Thursday, October 29, 2015

If Lovin' You (Pizza) is Wrong -- I Don't Want to be Right

So a new University of Michigan study finds that some people can get addicted to pizza.  Knock me over with a pepperoni! I don’t have to go to Ann Arbor to find that out. A quick trip to my local Pizza Hut for the lunchtime buffet proves that little data point beyond empirical challenge. With apologies to Wolverines everywhere and Michigan native Mitt Romney (and yes, I know you’re still hurting over that ridiculous botched punt loss to Michigan State), “No Mitt, Sherlock!”

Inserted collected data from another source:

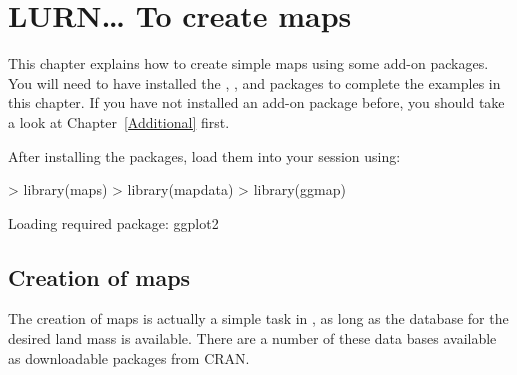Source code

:



\chapter{LURN\ldots{} To create maps} 
\label{Maps} 
 



 
This chapter explains how to create simple maps using some add-on packages. You will need to have installed the , , and   packages to complete the examples in this chapter. If you have not installed an add-on package before, you should take a look at Chapter~\ref{Additional} first. 
 
After installing the packages, load them into your \R{} session using: 

\begin{Schunk}
\begin{Sinput}
> library(maps) 
> library(mapdata) 
> library(ggmap) 
\end{Sinput}
\begin{Soutput}
Loading required package: ggplot2
\end{Soutput}
\end{Schunk}

 
\section{Creation of maps} 
 
The creation of maps is actually a simple task in \R{}, as long as the database for the desired land mass is available. There are a number of these data bases available as downloadable packages from CRAN. 
 
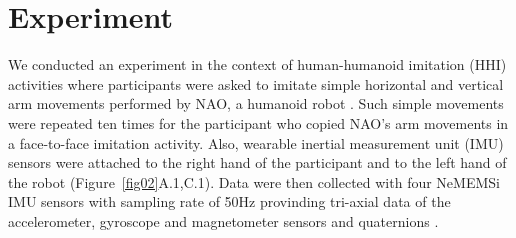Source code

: \documentclass[fleqn,10pt]{wlscirep}
\begin{document}
\section*{Experiment} \label{sec:experiment}
We conducted an experiment in the context of human-humanoid imitation (HHI) 
activities where participants were asked to imitate simple horizontal and 
vertical arm movements performed by NAO, a humanoid robot \cite{gouaillier2009}.
Such simple movements were repeated ten times for the participant 
who copied NAO's arm movements in a face-to-face imitation activity.
Also, wearable inertial measurement unit (IMU) sensors were attached 
to the right hand of the participant and to the left hand of the robot 
(Figure~\ref{fig02}A.1,C.1). Data were then collected with four NeMEMSi
IMU sensors with sampling rate of 50Hz provinding tri-axial data of the 
accelerometer, gyroscope and magnetometer sensors and quaternions 
\cite{Comotti2014}.
\end{document}
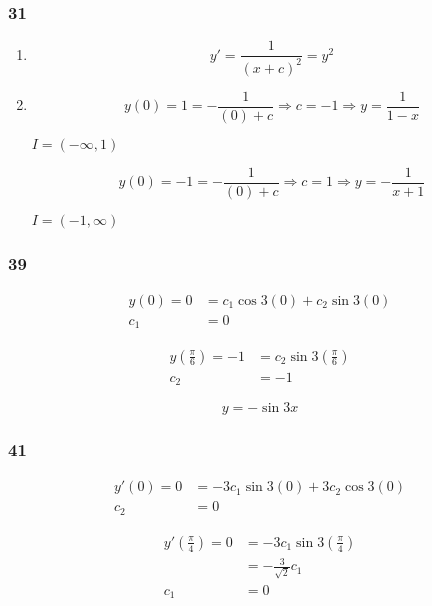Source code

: \documentclass{article}
\begin{document}
\subsubsection{31}

\begin{enumerate}
  \item \[y' = \frac{1}{(x + c)^2} = y^2\]

  \item

        \[y(0) = 1 = -\frac{1}{(0) + c} \Rightarrow c = -1 \Rightarrow y = \frac{1}{1 - x}\]

        $I = (-\infty, 1)$

        \[y(0) = -1 = -\frac{1}{(0) + c} \Rightarrow c = 1 \Rightarrow y = -\frac{1}{x + 1}\]

        $I = (-1, \infty)$
\end{enumerate}

\subsubsection{39}

\begin{align*}
  y(0) = 0 & = c_1 \cos 3 (0) + c_2 \sin 3 (0) \\
  c_1      & = 0
\end{align*}

\begin{align*}
  y \left( \frac{\pi}{6} \right) = -1 & = c_2 \sin 3 \left( \frac{\pi}{6} \right) \\
  c_2                                 & = -1
\end{align*}

\[y = -\sin 3 x\]

\subsubsection{41}

\begin{align*}
  y'(0) = 0 & = -3 c_1 \sin 3 (0) + 3 c_2 \cos 3 (0) \\
  c_2       & = 0
\end{align*}

\begin{align*}
  y' \left( \frac{\pi}{4} \right) = 0 & = -3 c_1 \sin 3 \left( \frac{\pi}{4} \right) \\
                                      & = -\frac{3}{\sqrt{2}} c_1                    \\
  c_1                                 & = 0
\end{align*}
\end{document}
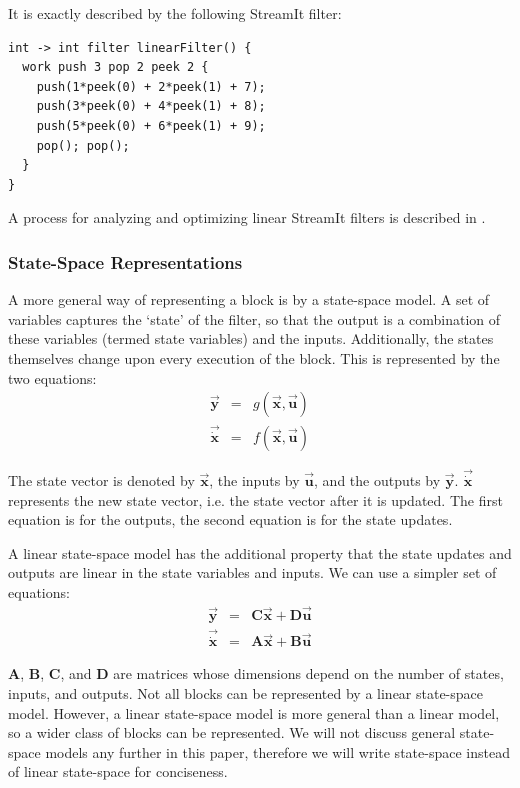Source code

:     It is exactly described by the following StreamIt filter:
\begin{scriptsize}
\begin{singlespace}
\begin{verbatim}
int -> int filter linearFilter() {
  work push 3 pop 2 peek 2 {
    push(1*peek(0) + 2*peek(1) + 7);
    push(3*peek(0) + 4*peek(1) + 8);
    push(5*peek(0) + 6*peek(1) + 9);
    pop(); pop();
  }
}
\end{verbatim}
\end{singlespace}
\end{scriptsize}

    A process for analyzing and optimizing linear StreamIt filters
is described in \cite{Lamb}.

\subsubsection{State-Space Representations}

    A more general way of representing a block is by a state-space model.
A set of variables captures the `state' of the filter, so that the
output is a combination of these variables (termed state
variables) and the inputs. Additionally, the states themselves
change upon every execution of the block. This is represented by
the two equations:
\begin{eqnarray*}
\vec{\mathbf{y}} & = & g(\vec{\mathbf{x}},\vec{\mathbf{u}}) \\
\vec{\dot{\mathbf{x}}} & = & f(\vec{\mathbf{x}},\vec{\mathbf{u}})
\end{eqnarray*}

    The state vector is denoted by $\vec{\mathbf{x}}$, the inputs by $\vec{\mathbf{u}}$,
and the outputs by $\vec{\mathbf{y}}$. $\vec{\dot{\mathbf{x}}}$
represents the new state vector, i.e. the state vector after it is
updated. The first equation is for the outputs, the second
equation is for the state updates.

    A linear state-space model has the additional property that
the state updates and outputs are linear in the state variables
and inputs. We can use a simpler set of equations:
\begin{eqnarray*}
\vec{\mathbf{y}} & = & \mathbf{C}\vec{\mathbf{x}}  +
\mathbf{D}\vec{\mathbf{u}} \\
\vec{\dot{\mathbf{x}}} & = & \mathbf{A}\vec{\mathbf{x}} +
\mathbf{B}\vec{\mathbf{u}}
\end{eqnarray*}

    $\mathbf{A}$, $\mathbf{B}$, $\mathbf{C}$, and $\mathbf{D}$ are
matrices whose dimensions depend on the number of states, inputs,
and outputs. Not all blocks can be represented by a linear
state-space model. However, a linear state-space model is more
general than a linear model, so a wider class of blocks can be
represented. We will not discuss general state-space models any
further in this paper, therefore we will write state-space instead
of linear state-space for conciseness.

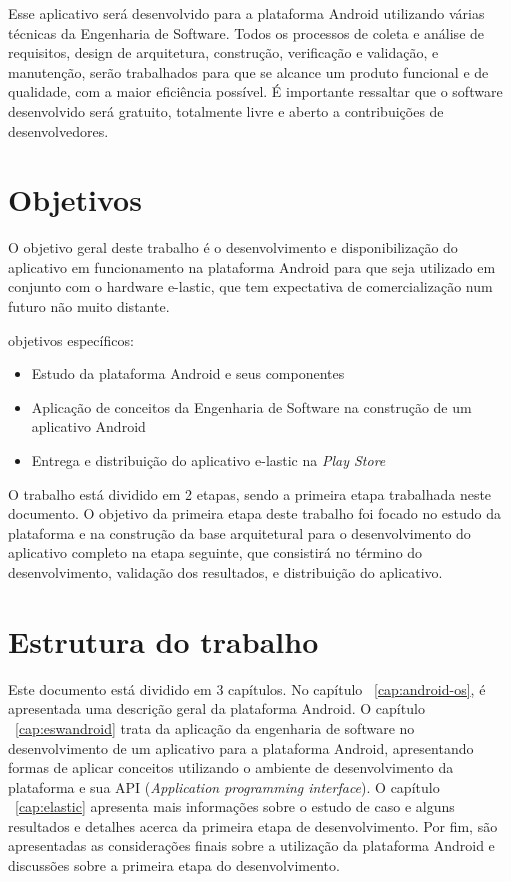 Esse aplicativo será desenvolvido para a plataforma Android utilizando várias técnicas da Engenharia de Software. Todos os processos de coleta e análise de requisitos, design de arquitetura, construção, verificação e validação, e manutenção, serão trabalhados para que se alcance um produto funcional e de qualidade, com a maior eficiência possível. É importante ressaltar que o software desenvolvido será gratuito, totalmente livre e aberto a contribuições de desenvolvedores.
\section{Objetivos}
O objetivo geral deste trabalho é o desenvolvimento e disponibilização do aplicativo em funcionamento na plataforma Android para que seja utilizado em conjunto com o hardware e-lastic, que tem expectativa de comercialização num futuro não muito distante.

objetivos específicos:
\begin{itemize}
\item Estudo da plataforma Android e seus componentes
\item Aplicação de conceitos da Engenharia de Software na construção de um aplicativo Android
\item Entrega e distribuição do aplicativo e-lastic na \textit{Play Store}
\end{itemize}

O trabalho está dividido em 2 etapas, sendo a primeira etapa trabalhada neste documento. O objetivo da primeira etapa deste trabalho foi focado no estudo da plataforma e na construção da base arquitetural para o desenvolvimento do aplicativo completo na etapa seguinte, que consistirá no término do desenvolvimento, validação dos resultados, e distribuição do aplicativo.
\section{Estrutura do trabalho}
Este documento está dividido em 3 capítulos. No capítulo ~\ref{cap:android-os}, é apresentada uma descrição geral da plataforma Android. O capítulo ~\ref{cap:eswandroid} trata da aplicação da engenharia de software no desenvolvimento de um aplicativo para a plataforma Android, apresentando formas de aplicar conceitos utilizando o ambiente de desenvolvimento da plataforma e sua API (\textit{Application programming interface}). O capítulo ~\ref{cap:elastic} apresenta mais informações sobre o estudo de caso e alguns resultados e detalhes acerca da primeira etapa de desenvolvimento. Por fim, são apresentadas as considerações finais sobre a utilização da plataforma Android e discussões sobre a primeira etapa do desenvolvimento.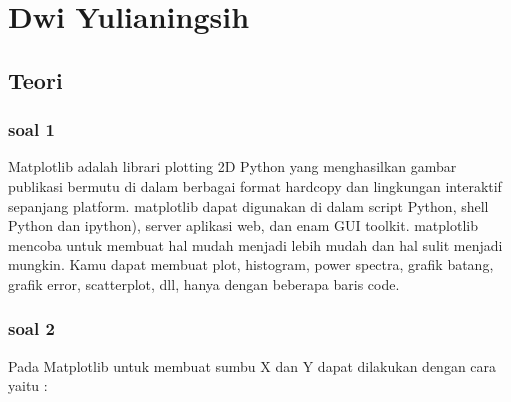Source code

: \section{Dwi Yulianingsih}
\subsection{Teori}
\subsubsection{soal 1}
Matplotlib adalah librari plotting 2D Python yang menghasilkan gambar  publikasi bermutu di dalam berbagai format hardcopy dan lingkungan interaktif sepanjang platform. matplotlib dapat digunakan di dalam script Python, shell Python dan ipython), server aplikasi web, dan enam GUI toolkit. matplotlib mencoba untuk membuat hal mudah menjadi lebih mudah dan hal sulit menjadi mungkin. Kamu dapat membuat plot, histogram, power spectra, grafik batang, grafik error, scatterplot, dll, hanya dengan beberapa baris code.

\subsubsection{soal 2}
Pada Matplotlib untuk membuat sumbu X dan Y dapat dilakukan dengan cara yaitu :


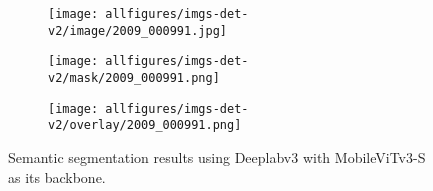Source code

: \documentclass{article} \usepackage{iclr2022_conference,times}
\begin{document}
\begin{figure}[ht]
\begin{subfigure}{.33\textwidth}
  \centering
  \texttt{[image: allfigures/imgs-det-v2/image/2009\_000991.jpg]}
\end{subfigure}\hfil
\begin{subfigure}{.33\textwidth}
  \centering
  \texttt{[image: allfigures/imgs-det-v2/mask/2009\_000991.png]}
\end{subfigure}\hfil
\begin{subfigure}{.33\textwidth}
  \centering
  \texttt{[image: allfigures/imgs-det-v2/overlay/2009\_000991.png]}
\end{subfigure}\hfil
\caption{Semantic segmentation results using Deeplabv3 with MobileViTv3-S as its backbone.}
\label{fig:seg-mv3v1}
\end{figure}
\end{document}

Cripes, you can become addicted to anything. I make high-pitched purring noises when I put socks on that are hot and fresh out of the dryer. I tell guests that I can’t think without the ambient sound of the machine tumbling endlessly in the background. I will only drink Basil Hayden’s Bourbon, served over one of those perfectly spherical ice balls, and it ain’t cheap! The bourbon, I mean. Those frozen ball molds are pretty inexpensive, thank goodness. You may remember a spit-up-funny comedy riff from a certain Mike Myers movie when he invokes that lyrical Scottish brogue of his to proclaim a worldwide plot to addict the planet to the Colonel’s chicken. Well substitute Popeyes, and he’s onto something.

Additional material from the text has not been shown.